Would you please transcribe, exactly as written, the lines of the entries below starting at the one that holds "4. __Oauth2__ - this" and ending at the one that holds "does not make", both included?

══════════════════════════════

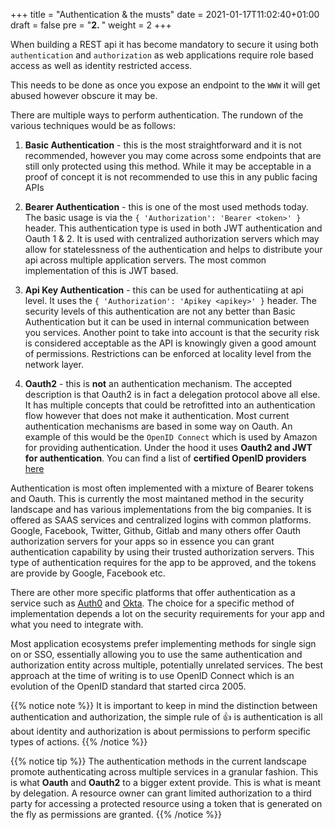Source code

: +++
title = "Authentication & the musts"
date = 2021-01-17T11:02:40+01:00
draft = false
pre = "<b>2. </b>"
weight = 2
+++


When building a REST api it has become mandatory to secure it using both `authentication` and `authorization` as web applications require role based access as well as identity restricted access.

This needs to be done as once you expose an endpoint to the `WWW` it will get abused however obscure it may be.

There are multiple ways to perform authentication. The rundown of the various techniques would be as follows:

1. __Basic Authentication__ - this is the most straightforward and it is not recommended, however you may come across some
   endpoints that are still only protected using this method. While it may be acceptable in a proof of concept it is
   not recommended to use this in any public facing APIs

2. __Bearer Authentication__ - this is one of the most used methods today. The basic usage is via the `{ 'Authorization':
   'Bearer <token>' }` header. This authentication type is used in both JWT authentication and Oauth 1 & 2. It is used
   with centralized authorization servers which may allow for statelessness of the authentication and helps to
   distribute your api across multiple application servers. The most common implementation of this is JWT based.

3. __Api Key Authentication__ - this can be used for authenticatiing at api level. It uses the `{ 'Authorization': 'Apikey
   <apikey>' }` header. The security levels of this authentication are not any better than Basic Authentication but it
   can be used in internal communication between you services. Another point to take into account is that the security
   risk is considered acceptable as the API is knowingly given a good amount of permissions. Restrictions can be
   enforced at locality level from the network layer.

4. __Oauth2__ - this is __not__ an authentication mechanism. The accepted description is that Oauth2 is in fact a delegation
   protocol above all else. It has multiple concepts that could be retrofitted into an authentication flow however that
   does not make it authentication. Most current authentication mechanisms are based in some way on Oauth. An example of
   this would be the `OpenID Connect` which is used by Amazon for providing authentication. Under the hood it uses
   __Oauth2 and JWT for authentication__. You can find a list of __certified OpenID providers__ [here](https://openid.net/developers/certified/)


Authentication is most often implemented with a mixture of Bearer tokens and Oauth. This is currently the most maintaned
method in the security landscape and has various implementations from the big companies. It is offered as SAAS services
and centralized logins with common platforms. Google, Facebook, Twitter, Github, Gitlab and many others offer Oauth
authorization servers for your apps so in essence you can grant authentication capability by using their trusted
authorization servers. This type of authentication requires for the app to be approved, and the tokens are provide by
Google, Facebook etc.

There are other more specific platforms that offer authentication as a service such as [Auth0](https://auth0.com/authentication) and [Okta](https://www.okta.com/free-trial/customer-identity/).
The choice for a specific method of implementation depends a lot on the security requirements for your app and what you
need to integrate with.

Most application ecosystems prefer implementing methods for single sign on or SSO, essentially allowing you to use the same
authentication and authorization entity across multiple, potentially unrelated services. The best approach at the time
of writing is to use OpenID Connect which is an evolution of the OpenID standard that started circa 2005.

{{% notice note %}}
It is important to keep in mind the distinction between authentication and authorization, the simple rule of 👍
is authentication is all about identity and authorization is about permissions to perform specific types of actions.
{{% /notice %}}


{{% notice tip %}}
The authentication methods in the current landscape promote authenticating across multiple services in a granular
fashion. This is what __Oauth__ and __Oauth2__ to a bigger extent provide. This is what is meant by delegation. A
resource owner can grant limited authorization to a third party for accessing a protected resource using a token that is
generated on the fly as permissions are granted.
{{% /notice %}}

══════════════════════════════

## YOUR RESPONSE
4. __Oauth2__ - this is __not__ an authentication mechanism. The accepted description is that Oauth2 is in fact a delegation
   protocol above all else. It has multiple concepts that could be retrofitted into an authentication flow however that
   does not make it authentication. Most current authentication mechanisms are based in some way on Oauth. An example of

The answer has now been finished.